Visualizing Basic Classification Patterns
Classification is the process of assigning a categorical class labels to elements of a set based on independent variables. For this visualization we take a simple task of classifying with only two classes "red" and "blue" based on two independent, continuous variables in the range zero to one (x and y). This allows for a direct visualization using a combination of a 2D scatter plot and a heat map.
Visualization Method
The scatter plot shows the original training samples, the heat map the areas of classification – the class that would be assigned by each individual algorithm to each point in the 2D feature space.
This first sample shows the result of a nearest mapping. Each point of the plane is assigned the class of the nearest sample of the training set. The training distribution is a simple linear split along the y = 1.5 - 2 * x axis.
A zoom in on the boundary between red and blue clearly shows the effect that single samples have on the form of the region.
Patterns analysed
We will now look at the patterns of the independent variables that we will use.
The set consists of eight different patterns:
- linear :
- simple linear split
- nlinear :
- linear split with noise
- and :
- Combining an independent X-Range and Y-Range using an and condition
- xor :
- Combining an independent X-Range and Y-Range using an exclusive or condition
- circle :
- Inside or outside of a circle
- ring :
- A ring formed by an inner and outer circle
- twoblocks :
- Two non-intersecting blocks with normal distribution, that overlap in X and Y range
- mergeblocks :
- Two intersecting blocks with normal distribution
- checker :
- A 3x3 checkerboard pattern
The nearest mapping works fine in most cases, but has a fractured border in most cases. This can be smoothed by using more than one near sample – which is the common K-Nearest algorithm. Using more samples creates a smoother border, but results in more failed classifications of the original set.
The downside of the K-Nearest approach is twofold. First it requires the complete training set for the prediction and second it is usually quite slow, because it has to find the nearest samples in this training set for each of the samples to predict. We also do not gain any knowledge by using this algorithm. The upsides are no need for a separate training step, ease of adding new training samples later on and the ability to match almost all kinds of distributions.
Classification Algorithms
We will now take a look at the other algorithms.
- dtree :
- Simple decision tree
- bayes :
- Naïve Bayes
- logreg :
- Logistic regression with a linear kernel
- logreg2 :
- Logistic regression with a quadratic kernel
- logreg4 :
- Logistic regression with a fourth order polynomial kernel
- rulelearn :
- Rule learning
- nnet :
- Two level neural network
- svm2 :
- Support vector engine with a quadratic kernel
- svm4 :
- Support vector engine with a fourth order polynomial kernel
We can already derive some features of the algorithms by looking at the simple linear distribution:
- dtree, bayes and rulelearn have to quantize the feature space
- bayes is not able to detect the dependency between the two variables, thus not able to model the slope
- the neural net has an area of uncertainty (shown as white) where neither the red nor the blue end neuron fires
Adding noise to the sample distribution has almost no effect on the logreg and svm based algorithms, but shows an increased area of uncertainty in the neural network. The rulelearn follows an "assumed" border by adding more and most likely superfluous rules, thus requiring some fine tuning of the training parameters.

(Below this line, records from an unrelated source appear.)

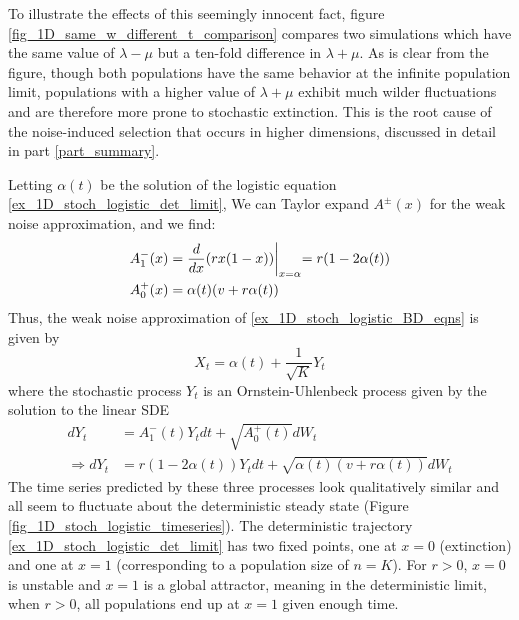 To illustrate the effects of this seemingly innocent fact, figure \ref{fig_1D_same_w_different_t_comparison} compares two simulations which have the same value of $\lambda - \mu$ but a ten-fold difference in $\lambda+\mu$. As is clear from the figure, though both populations have the same behavior at the infinite population limit, populations with a higher value of $\lambda+\mu$ exhibit much wilder fluctuations and are therefore more prone to stochastic extinction. This is the root cause of the noise-induced selection that occurs in higher dimensions, discussed in detail in part \ref{part_summary}.

Letting $\alpha(t)$ be the solution of the logistic equation \eqref{ex_1D_stoch_logistic_det_limit}, We can Taylor expand $A^{\pm}(x)$ for the weak noise approximation, and we find:
\begin{align*}
A^-_1(x) &= \frac{d}{dx}(rx(1-x))\biggl{|}_{x=\alpha} = r(1 - 2\alpha(t))\\
A^+_0(x) &= \alpha(t)(v+r\alpha(t))
\end{align*}
Thus, the weak noise approximation of \ref{ex_1D_stoch_logistic_BD_eqns} is given by
\begin{equation}
    X_t = \alpha(t) + \frac{1}{\sqrt{K}}Y_t
\end{equation}
where the stochastic process $Y_t$ is an Ornstein-Uhlenbeck process given by the solution to the linear SDE
\begin{align}
    dY_t &= A^-_1(t)Y_tdt + \sqrt{A^+_0(t)}dW_t\nonumber\\
    \Rightarrow dY_t &= r(1 - 2\alpha(t))Y_tdt + \sqrt{\alpha(t)(v+r\alpha(t))}dW_t\label{ex_1D_stoch_logistic_WNA}
\end{align}
The time series predicted by these three processes look qualitatively similar and all seem to fluctuate about the deterministic steady state (Figure \ref{fig_1D_stoch_logistic_timeseries}).
The deterministic trajectory \eqref{ex_1D_stoch_logistic_det_limit} has two fixed points, one at $x=0$ (extinction) and one at $x=1$ (corresponding to a population size of $n=K$). For $r > 0$, $x=0$ is unstable and $x=1$ is a global attractor, meaning in the deterministic limit, when $r > 0$, all populations end up at $x=1$ given enough time.

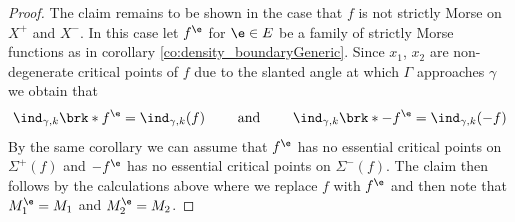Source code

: \begin{proof}
  The claim remains to be shown in the case that $f$ is not strictly Morse on $X^+$ and $X^-$. In this case let
  $f^\e$ for $\e\in E$ be a family of strictly Morse functions as in corollary \ref{co:density_boundaryGeneric}.
  Since $x_1$, $x_2$ are non-degenerate critical points of $f$
  due to the slanted angle at which
  $\Gamma$ approaches $\gamma$
  we obtain that
  \begin{align}
    \ind_{\gamma,k}\brk*{f^\e}=\ind_{\gamma,k}(f)\qquad\text{ and }\qquad 
    \ind_{\gamma,k}\brk*{-f^\e}=\ind_{\gamma,k}(-f)
    \label{eq:n3_disproof_morse_indexApprox}
  \end{align}
  By the same corollary we can assume that $f^\e$ has no essential critical points on
  $\Sigma^+(f)$ and $-f^\e$ has no essential critical points on $\Sigma^-(f)$.
  The claim then follows by the calculations above where we replace
  $f$ with $f^\e$ and then note that $M_1^\e=M_1$ and $M_2^\e=M_2$.
\end{proof}


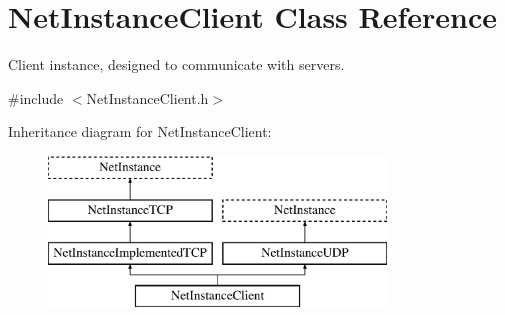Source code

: \hypertarget{class_net_instance_client}{
\section{NetInstanceClient Class Reference}
\label{class_net_instance_client}
}


Client instance, designed to communicate with servers.  




{\ttfamily \#include $<$NetInstanceClient.h$>$}

Inheritance diagram for NetInstanceClient:\begin{figure}[H]
\begin{center}
\leavevmode
\includegraphics[height=4.000000cm]{class_net_instance_client}
\end{center}
\end{figure}
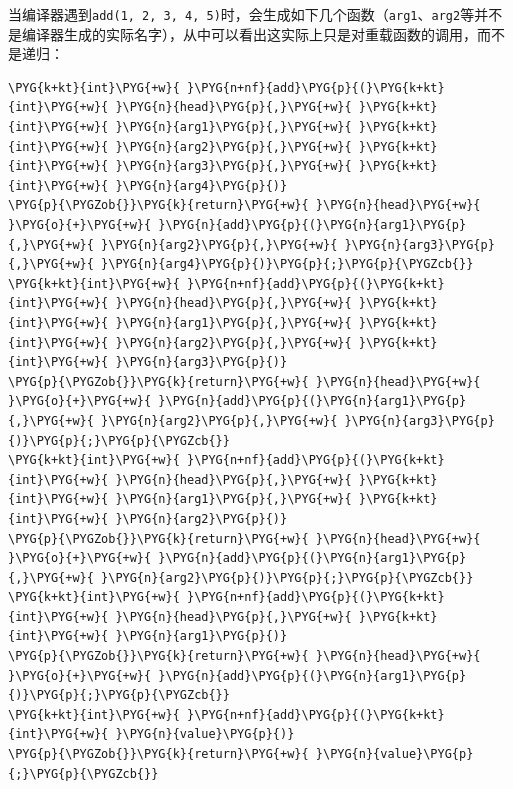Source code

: 
当编译器遇到\texttt{add(\allowbreak{}1, 2, 3, 4, 5)}时，会生成如下几个函数（\texttt{arg1}、\texttt{arg2}等并不是编译器生成的实际名字），从中可以看出这实际上只是对重载函数的调用，而不是递归：



\begin{codeblockbg}
\begin{Verbatim}[commandchars=\\\{\},breaklines=true,breakanywhere=true,fontsize=\codefont,xleftmargin=17bp]
\PYG{k+kt}{int}\PYG{+w}{ }\PYG{n+nf}{add}\PYG{p}{(}\PYG{k+kt}{int}\PYG{+w}{ }\PYG{n}{head}\PYG{p}{,}\PYG{+w}{ }\PYG{k+kt}{int}\PYG{+w}{ }\PYG{n}{arg1}\PYG{p}{,}\PYG{+w}{ }\PYG{k+kt}{int}\PYG{+w}{ }\PYG{n}{arg2}\PYG{p}{,}\PYG{+w}{ }\PYG{k+kt}{int}\PYG{+w}{ }\PYG{n}{arg3}\PYG{p}{,}\PYG{+w}{ }\PYG{k+kt}{int}\PYG{+w}{ }\PYG{n}{arg4}\PYG{p}{)}
\PYG{p}{\PYGZob{}}\PYG{k}{return}\PYG{+w}{ }\PYG{n}{head}\PYG{+w}{ }\PYG{o}{+}\PYG{+w}{ }\PYG{n}{add}\PYG{p}{(}\PYG{n}{arg1}\PYG{p}{,}\PYG{+w}{ }\PYG{n}{arg2}\PYG{p}{,}\PYG{+w}{ }\PYG{n}{arg3}\PYG{p}{,}\PYG{+w}{ }\PYG{n}{arg4}\PYG{p}{)}\PYG{p}{;}\PYG{p}{\PYGZcb{}}
\PYG{k+kt}{int}\PYG{+w}{ }\PYG{n+nf}{add}\PYG{p}{(}\PYG{k+kt}{int}\PYG{+w}{ }\PYG{n}{head}\PYG{p}{,}\PYG{+w}{ }\PYG{k+kt}{int}\PYG{+w}{ }\PYG{n}{arg1}\PYG{p}{,}\PYG{+w}{ }\PYG{k+kt}{int}\PYG{+w}{ }\PYG{n}{arg2}\PYG{p}{,}\PYG{+w}{ }\PYG{k+kt}{int}\PYG{+w}{ }\PYG{n}{arg3}\PYG{p}{)}
\PYG{p}{\PYGZob{}}\PYG{k}{return}\PYG{+w}{ }\PYG{n}{head}\PYG{+w}{ }\PYG{o}{+}\PYG{+w}{ }\PYG{n}{add}\PYG{p}{(}\PYG{n}{arg1}\PYG{p}{,}\PYG{+w}{ }\PYG{n}{arg2}\PYG{p}{,}\PYG{+w}{ }\PYG{n}{arg3}\PYG{p}{)}\PYG{p}{;}\PYG{p}{\PYGZcb{}}
\PYG{k+kt}{int}\PYG{+w}{ }\PYG{n+nf}{add}\PYG{p}{(}\PYG{k+kt}{int}\PYG{+w}{ }\PYG{n}{head}\PYG{p}{,}\PYG{+w}{ }\PYG{k+kt}{int}\PYG{+w}{ }\PYG{n}{arg1}\PYG{p}{,}\PYG{+w}{ }\PYG{k+kt}{int}\PYG{+w}{ }\PYG{n}{arg2}\PYG{p}{)}
\PYG{p}{\PYGZob{}}\PYG{k}{return}\PYG{+w}{ }\PYG{n}{head}\PYG{+w}{ }\PYG{o}{+}\PYG{+w}{ }\PYG{n}{add}\PYG{p}{(}\PYG{n}{arg1}\PYG{p}{,}\PYG{+w}{ }\PYG{n}{arg2}\PYG{p}{)}\PYG{p}{;}\PYG{p}{\PYGZcb{}}
\PYG{k+kt}{int}\PYG{+w}{ }\PYG{n+nf}{add}\PYG{p}{(}\PYG{k+kt}{int}\PYG{+w}{ }\PYG{n}{head}\PYG{p}{,}\PYG{+w}{ }\PYG{k+kt}{int}\PYG{+w}{ }\PYG{n}{arg1}\PYG{p}{)}
\PYG{p}{\PYGZob{}}\PYG{k}{return}\PYG{+w}{ }\PYG{n}{head}\PYG{+w}{ }\PYG{o}{+}\PYG{+w}{ }\PYG{n}{add}\PYG{p}{(}\PYG{n}{arg1}\PYG{p}{)}\PYG{p}{;}\PYG{p}{\PYGZcb{}}
\PYG{k+kt}{int}\PYG{+w}{ }\PYG{n+nf}{add}\PYG{p}{(}\PYG{k+kt}{int}\PYG{+w}{ }\PYG{n}{value}\PYG{p}{)}
\PYG{p}{\PYGZob{}}\PYG{k}{return}\PYG{+w}{ }\PYG{n}{value}\PYG{p}{;}\PYG{p}{\PYGZcb{}}
\end{Verbatim}
\end{codeblockbg}


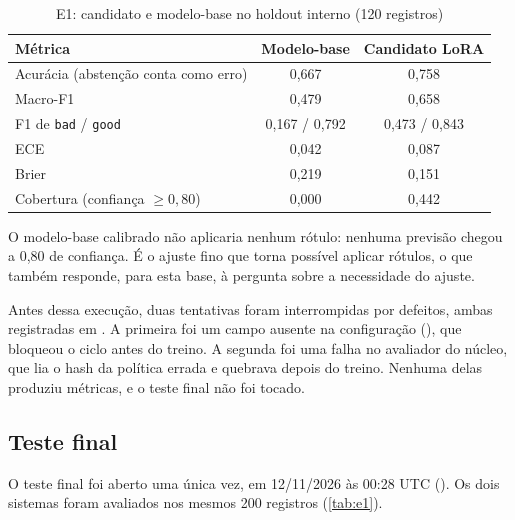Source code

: \begin{table}[htb]
  \centering
  \caption{E1: candidato e modelo-base no holdout interno (120 registros)}
  \label{tab:e1-holdout}
  \begin{tabular}{lcc}
    \toprule
    Métrica & Modelo-base & Candidato LoRA \\
    \midrule
    Acurácia (abstenção conta como erro) & 0,667 & 0,758 \\
    Macro-F1 & 0,479 & 0,658 \\
    F1 de \texttt{bad} / \texttt{good} & 0,167 / 0,792 & 0,473 / 0,843 \\
    ECE & 0,042 & 0,087 \\
    Brier & 0,219 & 0,151 \\
    Cobertura (confiança $\geq 0{,}80$) & 0,000 & 0,442 \\
    \bottomrule
  \end{tabular}
\end{table}

O modelo-base calibrado não aplicaria nenhum rótulo: nenhuma previsão chegou a 0,80 de confiança. É o ajuste fino que torna possível aplicar rótulos, o que também responde, para esta base, à pergunta sobre a necessidade do ajuste.

Antes dessa execução, duas tentativas foram interrompidas por defeitos, ambas registradas em . A primeira foi um campo ausente na configuração (), que bloqueou o ciclo antes do treino. A segunda foi uma falha no avaliador do núcleo, que lia o hash da política errada e quebrava depois do treino. Nenhuma delas produziu métricas, e o teste final não foi tocado.

\subsection{Teste final}

O teste final foi aberto uma única vez, em 12/11/2026 às 00:28 UTC (). Os dois sistemas foram avaliados nos mesmos 200 registros (\autoref{tab:e1}).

The and pattern works fine with dtree, bayes and rulelearn due to their need for splits on single variables. The logreg fails because it is unable to generate a single separating line – the higher dimension kernels work better but are still unable to generate a perfect fit. The nnet generates a good approximation of the rectangular area.
The xor pattern shows the major problems of the bayes and the logreg algorithms and their limited ability to generate complex classification shapes. The bayes algorithm uses a combination of independent probabilities for each dimension and is thus not able to combine the two contradicting probabilities for each dimension caused by the checkerboard pattern.
The dtree, bayes and rulelearn are all able to generate a discretized approximation of the circular area. The simple logreg fails completely. The higher dimension kernel algorithms are all close to the actual circle space. This is expected due to the polynomial structure that is able to model an Euclidian distance function. The neural network generates a somewhat circular form, but has various dents due to the randomness of the training data.
The ring pattern is problematic for most algorithms except for the fourth order polynomial logistic regression, the neural network and the rulelearn. A ring is a natural form for a plane intersecting a fourth order polynomial, the close match is therefore an expected feature of the logreg4.
The nnet could use more training samples (or more training epochs) to form a better approximation, but is still close to the original ring. The actual shape may vary from test to test due to the random starting values of the neurons.
Rule learning and decision tree are somewhat similar, but the rulelearning shows its advantage of being able to have several decision layers and not just one per independent variable.
All algorithms are able to classify correctly for the two separate blocks – although they generate different regions. The bayes shows its preferred and combination, the dtree and rulelearn the need for discretization. The variation in the placement and slope of the separating curve/line for the others shows the need for a training set that covers all edge cases – thus removing the area of uncertainty caused by unpopulated space.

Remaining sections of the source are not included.